Could you please use the following command line to load the crashkernel rather than using the '-dtb' option to load the crashkernel: # kexec -l <path to Image or vmlinuz> --initrd=<path to initramfs> --reuse-cmdline
for e.g. assuming the images are installed inside /boot, use:
# kexec -l /boot/vmlinuz-`uname -r` --initrd=/boot/initramfs-`uname -r`.img --reuse-cmdline
And then use:
# kexec -e
And share the results you get with the same.
Regards, Bhupesh
Zheng Ruoqin Nanjing Fujitsu Nanda Software Tech. Co., Ltd.(FNST) ADDR.: No.6 Wenzhu Road, Software Avenue, Nanjing, 210012, China MAIL : zhengrq.fnst@cn.fujistu.com
-----Original Message----- From: Bhupesh Sharma [mailto:bhsharma@redhat.com] Sent: Thursday, November 23, 2017 6:22 PM To: Zheng, Ruoqin/郑 若钦 zhengrq.fnst@cn.fujitsu.com Cc: Pratyush Anand pratyush.anand@gmail.com; FNST fnst-ulinux fnst-ulinux@cn.fujitsu.com; Bhupesh SHARMA bhupesh.linux@gmail.com; linux-arm-kernel@lists.infradead.org; kexec@lists.fedoraproject.org Subject: Re: problem of kexec
Hello Zheng Ruoqin,
On Tue, Nov 7, 2017 at 9:41 AM, Pratyush Anand pratyush.anand@gmail.com
wrote:
Thanks for contacting. A bit busy..will look into all your log in weekend. Meanwhile, have added Bhupesh, if he has some quick input.

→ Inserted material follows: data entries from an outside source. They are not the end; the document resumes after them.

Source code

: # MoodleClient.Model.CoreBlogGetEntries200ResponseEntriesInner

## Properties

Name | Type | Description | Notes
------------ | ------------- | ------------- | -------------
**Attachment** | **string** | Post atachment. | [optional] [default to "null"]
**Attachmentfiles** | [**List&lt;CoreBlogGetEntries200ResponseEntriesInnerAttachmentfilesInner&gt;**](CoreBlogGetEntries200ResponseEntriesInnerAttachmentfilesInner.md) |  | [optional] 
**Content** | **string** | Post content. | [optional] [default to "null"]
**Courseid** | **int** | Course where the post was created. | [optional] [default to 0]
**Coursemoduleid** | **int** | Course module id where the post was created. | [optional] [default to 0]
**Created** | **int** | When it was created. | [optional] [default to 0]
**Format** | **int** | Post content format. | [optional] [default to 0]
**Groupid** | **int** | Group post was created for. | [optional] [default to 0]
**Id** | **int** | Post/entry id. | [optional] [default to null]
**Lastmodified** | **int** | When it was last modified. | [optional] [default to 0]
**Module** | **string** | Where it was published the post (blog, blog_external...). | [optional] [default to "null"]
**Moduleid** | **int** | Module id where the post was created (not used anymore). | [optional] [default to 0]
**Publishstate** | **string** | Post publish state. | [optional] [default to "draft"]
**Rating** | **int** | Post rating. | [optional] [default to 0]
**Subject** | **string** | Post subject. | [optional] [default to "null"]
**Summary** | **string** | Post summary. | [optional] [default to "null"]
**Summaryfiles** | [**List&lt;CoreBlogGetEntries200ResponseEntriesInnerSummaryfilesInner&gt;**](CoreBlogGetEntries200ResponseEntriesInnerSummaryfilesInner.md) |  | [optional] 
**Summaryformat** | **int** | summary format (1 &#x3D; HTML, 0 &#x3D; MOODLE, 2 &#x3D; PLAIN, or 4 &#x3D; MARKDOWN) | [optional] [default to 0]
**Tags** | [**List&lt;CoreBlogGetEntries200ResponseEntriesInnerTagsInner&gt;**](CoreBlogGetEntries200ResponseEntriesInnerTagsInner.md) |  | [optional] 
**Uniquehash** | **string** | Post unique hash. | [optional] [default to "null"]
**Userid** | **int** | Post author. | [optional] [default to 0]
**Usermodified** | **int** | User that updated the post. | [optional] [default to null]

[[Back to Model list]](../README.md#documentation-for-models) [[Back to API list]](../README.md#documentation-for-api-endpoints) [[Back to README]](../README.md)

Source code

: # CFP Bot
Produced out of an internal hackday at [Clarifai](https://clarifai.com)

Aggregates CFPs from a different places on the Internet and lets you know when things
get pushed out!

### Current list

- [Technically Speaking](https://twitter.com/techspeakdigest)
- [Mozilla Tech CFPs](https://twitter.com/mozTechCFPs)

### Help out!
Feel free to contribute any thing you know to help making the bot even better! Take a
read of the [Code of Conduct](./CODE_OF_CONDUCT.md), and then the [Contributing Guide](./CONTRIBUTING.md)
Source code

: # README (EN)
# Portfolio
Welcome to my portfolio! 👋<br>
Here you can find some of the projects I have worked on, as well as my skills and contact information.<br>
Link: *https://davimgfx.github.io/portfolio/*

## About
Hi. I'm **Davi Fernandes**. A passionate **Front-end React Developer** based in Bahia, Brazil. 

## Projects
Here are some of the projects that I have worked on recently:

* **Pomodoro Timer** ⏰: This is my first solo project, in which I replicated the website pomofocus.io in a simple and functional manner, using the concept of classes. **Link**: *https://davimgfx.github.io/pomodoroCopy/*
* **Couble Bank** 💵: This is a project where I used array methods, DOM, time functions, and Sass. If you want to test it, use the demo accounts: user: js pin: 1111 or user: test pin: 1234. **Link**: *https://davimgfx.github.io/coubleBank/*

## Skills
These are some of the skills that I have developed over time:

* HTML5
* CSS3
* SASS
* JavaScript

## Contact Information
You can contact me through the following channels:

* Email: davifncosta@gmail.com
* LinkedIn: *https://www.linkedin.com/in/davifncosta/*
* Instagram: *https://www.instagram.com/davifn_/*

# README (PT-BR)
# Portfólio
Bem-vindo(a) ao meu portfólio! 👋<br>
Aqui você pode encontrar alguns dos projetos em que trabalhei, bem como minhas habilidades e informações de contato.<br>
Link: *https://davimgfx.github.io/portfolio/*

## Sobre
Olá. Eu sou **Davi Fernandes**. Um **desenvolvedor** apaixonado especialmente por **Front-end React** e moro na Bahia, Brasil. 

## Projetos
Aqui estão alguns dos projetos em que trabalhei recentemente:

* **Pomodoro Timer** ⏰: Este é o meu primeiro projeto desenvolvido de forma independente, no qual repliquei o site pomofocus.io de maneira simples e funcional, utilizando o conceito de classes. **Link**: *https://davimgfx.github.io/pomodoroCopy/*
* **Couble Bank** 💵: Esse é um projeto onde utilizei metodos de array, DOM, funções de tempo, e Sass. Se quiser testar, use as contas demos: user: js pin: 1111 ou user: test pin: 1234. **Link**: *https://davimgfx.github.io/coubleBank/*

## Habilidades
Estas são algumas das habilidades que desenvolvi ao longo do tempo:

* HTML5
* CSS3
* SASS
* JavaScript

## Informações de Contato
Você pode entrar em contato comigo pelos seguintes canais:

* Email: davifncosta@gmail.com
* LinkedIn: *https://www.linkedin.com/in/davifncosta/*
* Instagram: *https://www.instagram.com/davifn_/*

On Nov 7, 2017 8:58 AM, "Zheng, Ruoqin" zhengrq.fnst@cn.fujitsu.com wrote:
Hi pratyush:
I am a member of Fujistu, and I want to run kexec in arm64, my arm board is ls1046a(a Cortex-A72 soc based board).
I have used kexec-tool v2.0.15 to start a new kernel, my test log is in attachment. The kernel version is 4.9.35.
- First, I boot the kernel in uboot with a itb file which includes
Image and dtb.
Well, In my first boot, it works well. uboot command: =>setenv ipaddr 192.168.246.59; setenv serverip
192.168.246.2; tftp a0000000 ....../ls1046/kernel-64le.itb
=>setenv bootargs root=/dev/nfs rw
nfsroot=192.168.246.2:....../target_64le,vers=3 ip=dhcp rw console=ttyS0,115200 earlycon=uart8250,mmio,0x21c0500;bootm a0000000#ls1046a-edac
After the first kernel booted, I use kexec to boot the new kernel
with dtb file, the kernel is failed to allocate memory for node 'qman-fqd', 'qman-pfdr' and 'bman-fbpr', then went Kernel panic. The log is in “kexec-dtb-64le_kernel.log”.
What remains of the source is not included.